#### THE INPUT
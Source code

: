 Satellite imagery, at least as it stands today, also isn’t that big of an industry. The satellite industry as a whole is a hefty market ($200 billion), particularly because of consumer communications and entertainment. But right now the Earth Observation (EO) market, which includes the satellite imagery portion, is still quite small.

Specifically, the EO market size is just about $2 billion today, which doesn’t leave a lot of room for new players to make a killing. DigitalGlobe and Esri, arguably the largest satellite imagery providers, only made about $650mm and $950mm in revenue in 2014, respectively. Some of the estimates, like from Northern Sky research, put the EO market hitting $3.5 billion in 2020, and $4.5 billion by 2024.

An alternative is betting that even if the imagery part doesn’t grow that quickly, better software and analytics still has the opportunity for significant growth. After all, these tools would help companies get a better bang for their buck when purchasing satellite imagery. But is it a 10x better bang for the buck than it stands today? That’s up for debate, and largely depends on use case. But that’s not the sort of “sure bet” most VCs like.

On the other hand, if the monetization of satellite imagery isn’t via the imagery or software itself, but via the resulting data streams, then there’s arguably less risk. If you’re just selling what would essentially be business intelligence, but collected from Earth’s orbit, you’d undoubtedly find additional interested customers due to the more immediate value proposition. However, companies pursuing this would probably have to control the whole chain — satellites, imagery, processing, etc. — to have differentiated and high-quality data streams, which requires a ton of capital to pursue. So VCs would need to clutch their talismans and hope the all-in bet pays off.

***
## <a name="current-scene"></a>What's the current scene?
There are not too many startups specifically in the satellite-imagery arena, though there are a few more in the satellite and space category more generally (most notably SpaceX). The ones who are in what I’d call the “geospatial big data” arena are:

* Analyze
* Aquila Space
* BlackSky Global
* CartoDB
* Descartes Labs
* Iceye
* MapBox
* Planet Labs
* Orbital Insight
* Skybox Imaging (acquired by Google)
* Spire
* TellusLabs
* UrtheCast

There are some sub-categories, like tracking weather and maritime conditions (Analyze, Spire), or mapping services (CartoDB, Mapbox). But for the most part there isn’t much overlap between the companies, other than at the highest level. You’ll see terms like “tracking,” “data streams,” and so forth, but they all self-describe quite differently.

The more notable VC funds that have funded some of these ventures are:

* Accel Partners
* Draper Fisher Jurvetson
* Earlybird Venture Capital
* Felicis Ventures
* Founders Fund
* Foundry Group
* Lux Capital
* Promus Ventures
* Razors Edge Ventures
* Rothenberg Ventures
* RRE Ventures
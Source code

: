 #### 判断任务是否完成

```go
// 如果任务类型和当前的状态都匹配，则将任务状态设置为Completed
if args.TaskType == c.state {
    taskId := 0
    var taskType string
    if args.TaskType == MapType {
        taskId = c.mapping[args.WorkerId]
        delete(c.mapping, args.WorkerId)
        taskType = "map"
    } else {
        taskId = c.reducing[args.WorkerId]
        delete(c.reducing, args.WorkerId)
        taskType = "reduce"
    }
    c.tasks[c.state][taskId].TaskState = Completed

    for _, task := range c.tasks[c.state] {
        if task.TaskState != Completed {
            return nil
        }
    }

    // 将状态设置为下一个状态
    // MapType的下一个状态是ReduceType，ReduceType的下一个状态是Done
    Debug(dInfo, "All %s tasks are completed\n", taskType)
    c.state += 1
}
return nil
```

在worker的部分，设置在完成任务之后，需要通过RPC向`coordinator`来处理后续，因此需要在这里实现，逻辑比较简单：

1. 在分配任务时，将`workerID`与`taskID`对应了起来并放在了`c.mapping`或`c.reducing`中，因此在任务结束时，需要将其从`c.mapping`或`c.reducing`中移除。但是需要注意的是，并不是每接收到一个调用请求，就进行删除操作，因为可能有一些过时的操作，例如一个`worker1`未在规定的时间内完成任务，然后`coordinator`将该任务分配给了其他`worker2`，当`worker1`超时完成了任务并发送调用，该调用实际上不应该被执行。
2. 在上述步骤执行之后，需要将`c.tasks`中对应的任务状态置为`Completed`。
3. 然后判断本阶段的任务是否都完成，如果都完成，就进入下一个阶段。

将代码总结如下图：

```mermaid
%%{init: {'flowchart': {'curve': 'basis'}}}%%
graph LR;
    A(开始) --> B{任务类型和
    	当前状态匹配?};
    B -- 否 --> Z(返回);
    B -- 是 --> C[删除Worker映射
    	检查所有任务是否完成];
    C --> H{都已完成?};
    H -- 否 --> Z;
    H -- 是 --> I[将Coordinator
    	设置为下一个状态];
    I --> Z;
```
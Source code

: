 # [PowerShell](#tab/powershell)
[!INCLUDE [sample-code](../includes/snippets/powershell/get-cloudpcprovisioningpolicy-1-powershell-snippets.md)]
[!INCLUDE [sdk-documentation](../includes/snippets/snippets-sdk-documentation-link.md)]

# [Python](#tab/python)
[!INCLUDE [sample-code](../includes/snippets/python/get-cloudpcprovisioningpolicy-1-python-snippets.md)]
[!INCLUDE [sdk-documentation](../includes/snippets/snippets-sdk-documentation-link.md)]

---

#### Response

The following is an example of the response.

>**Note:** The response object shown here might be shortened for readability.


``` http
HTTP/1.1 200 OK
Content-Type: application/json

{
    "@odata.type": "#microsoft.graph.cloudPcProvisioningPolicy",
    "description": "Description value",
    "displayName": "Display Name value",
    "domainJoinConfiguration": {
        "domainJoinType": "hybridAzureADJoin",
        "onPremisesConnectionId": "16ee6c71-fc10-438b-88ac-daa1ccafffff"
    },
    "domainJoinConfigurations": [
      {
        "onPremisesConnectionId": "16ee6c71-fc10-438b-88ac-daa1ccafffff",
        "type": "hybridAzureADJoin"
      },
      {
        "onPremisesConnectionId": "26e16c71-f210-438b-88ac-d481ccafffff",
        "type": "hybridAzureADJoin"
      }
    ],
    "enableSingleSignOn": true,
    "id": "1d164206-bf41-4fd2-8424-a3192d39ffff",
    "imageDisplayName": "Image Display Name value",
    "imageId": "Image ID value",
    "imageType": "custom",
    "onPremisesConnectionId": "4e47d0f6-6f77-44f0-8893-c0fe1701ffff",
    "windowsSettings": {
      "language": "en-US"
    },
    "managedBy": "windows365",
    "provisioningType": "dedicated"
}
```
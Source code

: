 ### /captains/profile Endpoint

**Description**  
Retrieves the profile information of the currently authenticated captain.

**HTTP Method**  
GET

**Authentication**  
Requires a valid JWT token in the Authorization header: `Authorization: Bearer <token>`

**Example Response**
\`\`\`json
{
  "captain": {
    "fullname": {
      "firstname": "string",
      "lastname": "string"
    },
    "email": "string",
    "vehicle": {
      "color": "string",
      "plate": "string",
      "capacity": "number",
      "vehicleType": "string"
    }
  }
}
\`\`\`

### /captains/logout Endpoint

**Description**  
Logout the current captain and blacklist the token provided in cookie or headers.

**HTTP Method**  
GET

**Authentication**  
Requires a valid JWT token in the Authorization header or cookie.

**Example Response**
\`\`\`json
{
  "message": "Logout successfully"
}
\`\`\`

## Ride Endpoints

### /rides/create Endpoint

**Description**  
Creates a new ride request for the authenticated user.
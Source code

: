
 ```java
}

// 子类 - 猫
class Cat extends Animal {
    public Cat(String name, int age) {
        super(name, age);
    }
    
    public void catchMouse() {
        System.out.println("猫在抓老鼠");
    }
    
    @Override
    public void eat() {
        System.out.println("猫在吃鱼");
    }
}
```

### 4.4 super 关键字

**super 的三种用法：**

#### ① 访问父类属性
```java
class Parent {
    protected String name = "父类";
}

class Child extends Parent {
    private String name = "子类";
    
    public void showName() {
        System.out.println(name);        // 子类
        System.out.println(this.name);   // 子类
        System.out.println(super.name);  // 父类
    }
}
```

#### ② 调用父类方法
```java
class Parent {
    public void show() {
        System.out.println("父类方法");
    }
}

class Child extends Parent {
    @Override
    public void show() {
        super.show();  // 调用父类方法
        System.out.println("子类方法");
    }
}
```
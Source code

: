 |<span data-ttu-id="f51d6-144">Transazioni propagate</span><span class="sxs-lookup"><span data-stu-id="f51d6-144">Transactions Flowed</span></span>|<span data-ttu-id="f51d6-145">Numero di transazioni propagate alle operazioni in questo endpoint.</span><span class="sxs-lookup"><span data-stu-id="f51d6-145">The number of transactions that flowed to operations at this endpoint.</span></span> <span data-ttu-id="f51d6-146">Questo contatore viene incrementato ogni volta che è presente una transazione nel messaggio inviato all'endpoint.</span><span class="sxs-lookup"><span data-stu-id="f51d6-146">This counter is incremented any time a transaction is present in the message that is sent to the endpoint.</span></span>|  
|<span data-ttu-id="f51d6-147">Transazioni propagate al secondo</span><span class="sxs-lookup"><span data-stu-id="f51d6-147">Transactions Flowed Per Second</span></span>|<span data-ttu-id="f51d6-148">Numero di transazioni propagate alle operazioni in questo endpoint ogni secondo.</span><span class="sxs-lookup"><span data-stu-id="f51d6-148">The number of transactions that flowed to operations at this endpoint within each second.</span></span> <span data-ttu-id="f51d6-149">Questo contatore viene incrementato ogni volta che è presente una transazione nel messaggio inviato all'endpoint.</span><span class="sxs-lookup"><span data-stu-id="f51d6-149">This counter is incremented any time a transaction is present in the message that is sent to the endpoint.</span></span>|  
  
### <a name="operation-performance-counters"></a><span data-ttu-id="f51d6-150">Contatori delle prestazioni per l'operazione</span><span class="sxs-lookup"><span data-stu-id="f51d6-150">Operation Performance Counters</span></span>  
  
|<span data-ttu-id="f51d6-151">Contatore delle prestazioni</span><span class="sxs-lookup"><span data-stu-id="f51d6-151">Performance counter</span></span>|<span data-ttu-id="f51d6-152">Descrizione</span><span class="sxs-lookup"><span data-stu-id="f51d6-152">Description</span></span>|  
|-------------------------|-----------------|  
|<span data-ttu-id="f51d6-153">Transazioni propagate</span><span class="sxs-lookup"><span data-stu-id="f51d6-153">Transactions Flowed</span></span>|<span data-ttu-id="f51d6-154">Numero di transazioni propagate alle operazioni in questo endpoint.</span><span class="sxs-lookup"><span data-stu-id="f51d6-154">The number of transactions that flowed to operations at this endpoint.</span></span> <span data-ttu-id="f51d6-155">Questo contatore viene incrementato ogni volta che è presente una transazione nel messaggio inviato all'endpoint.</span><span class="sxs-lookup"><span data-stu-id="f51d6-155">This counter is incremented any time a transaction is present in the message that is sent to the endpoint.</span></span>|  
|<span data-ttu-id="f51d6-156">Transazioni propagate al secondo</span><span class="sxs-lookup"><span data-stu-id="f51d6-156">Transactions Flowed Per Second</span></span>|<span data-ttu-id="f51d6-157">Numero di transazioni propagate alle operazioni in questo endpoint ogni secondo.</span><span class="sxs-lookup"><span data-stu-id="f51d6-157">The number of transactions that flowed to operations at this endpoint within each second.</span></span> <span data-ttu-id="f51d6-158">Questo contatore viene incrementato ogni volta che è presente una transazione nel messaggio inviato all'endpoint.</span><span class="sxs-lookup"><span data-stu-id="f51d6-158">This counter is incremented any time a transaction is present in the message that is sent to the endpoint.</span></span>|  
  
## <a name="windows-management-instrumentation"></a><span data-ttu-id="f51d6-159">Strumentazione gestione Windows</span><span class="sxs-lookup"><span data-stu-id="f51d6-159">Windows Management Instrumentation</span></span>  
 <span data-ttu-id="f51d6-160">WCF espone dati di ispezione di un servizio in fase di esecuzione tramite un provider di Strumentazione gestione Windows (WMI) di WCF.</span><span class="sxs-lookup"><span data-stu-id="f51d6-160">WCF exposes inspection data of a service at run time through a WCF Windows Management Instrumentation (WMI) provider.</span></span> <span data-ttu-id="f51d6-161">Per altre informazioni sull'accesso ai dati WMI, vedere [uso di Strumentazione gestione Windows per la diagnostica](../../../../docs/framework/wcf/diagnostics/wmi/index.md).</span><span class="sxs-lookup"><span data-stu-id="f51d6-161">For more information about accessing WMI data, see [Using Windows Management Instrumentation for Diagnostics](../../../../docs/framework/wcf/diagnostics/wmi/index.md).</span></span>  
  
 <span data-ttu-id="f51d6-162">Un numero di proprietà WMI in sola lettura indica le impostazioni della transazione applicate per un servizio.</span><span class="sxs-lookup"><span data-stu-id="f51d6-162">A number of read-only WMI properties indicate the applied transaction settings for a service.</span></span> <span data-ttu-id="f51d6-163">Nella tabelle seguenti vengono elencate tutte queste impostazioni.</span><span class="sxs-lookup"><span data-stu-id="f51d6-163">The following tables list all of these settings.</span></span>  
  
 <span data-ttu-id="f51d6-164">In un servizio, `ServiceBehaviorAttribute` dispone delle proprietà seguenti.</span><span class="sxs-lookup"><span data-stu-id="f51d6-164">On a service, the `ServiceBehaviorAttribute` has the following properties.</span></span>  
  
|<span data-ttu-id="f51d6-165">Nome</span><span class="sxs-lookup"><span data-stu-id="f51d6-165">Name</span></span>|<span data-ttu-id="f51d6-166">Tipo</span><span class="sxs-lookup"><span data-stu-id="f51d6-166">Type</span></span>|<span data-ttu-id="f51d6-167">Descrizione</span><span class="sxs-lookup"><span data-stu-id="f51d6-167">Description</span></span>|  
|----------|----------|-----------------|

#### WHAT YOU NEED TO DO
After locating the line that contains "Specifically, the EO", please copy exactly every line from the start of the records through it, and nothing else.

#### ANSWER BOX
Source code

: Satellite imagery, at least as it stands today, also isn’t that big of an industry. The satellite industry as a whole is a hefty market ($200 billion), particularly because of consumer communications and entertainment. But right now the Earth Observation (EO) market, which includes the satellite imagery portion, is still quite small.

Specifically, the EO market size is just about $2 billion today, which doesn’t leave a lot of room for new players to make a killing. DigitalGlobe and Esri, arguably the largest satellite imagery providers, only made about $650mm and $950mm in revenue in 2014, respectively. Some of the estimates, like from Northern Sky research, put the EO market hitting $3.5 billion in 2020, and $4.5 billion by 2024.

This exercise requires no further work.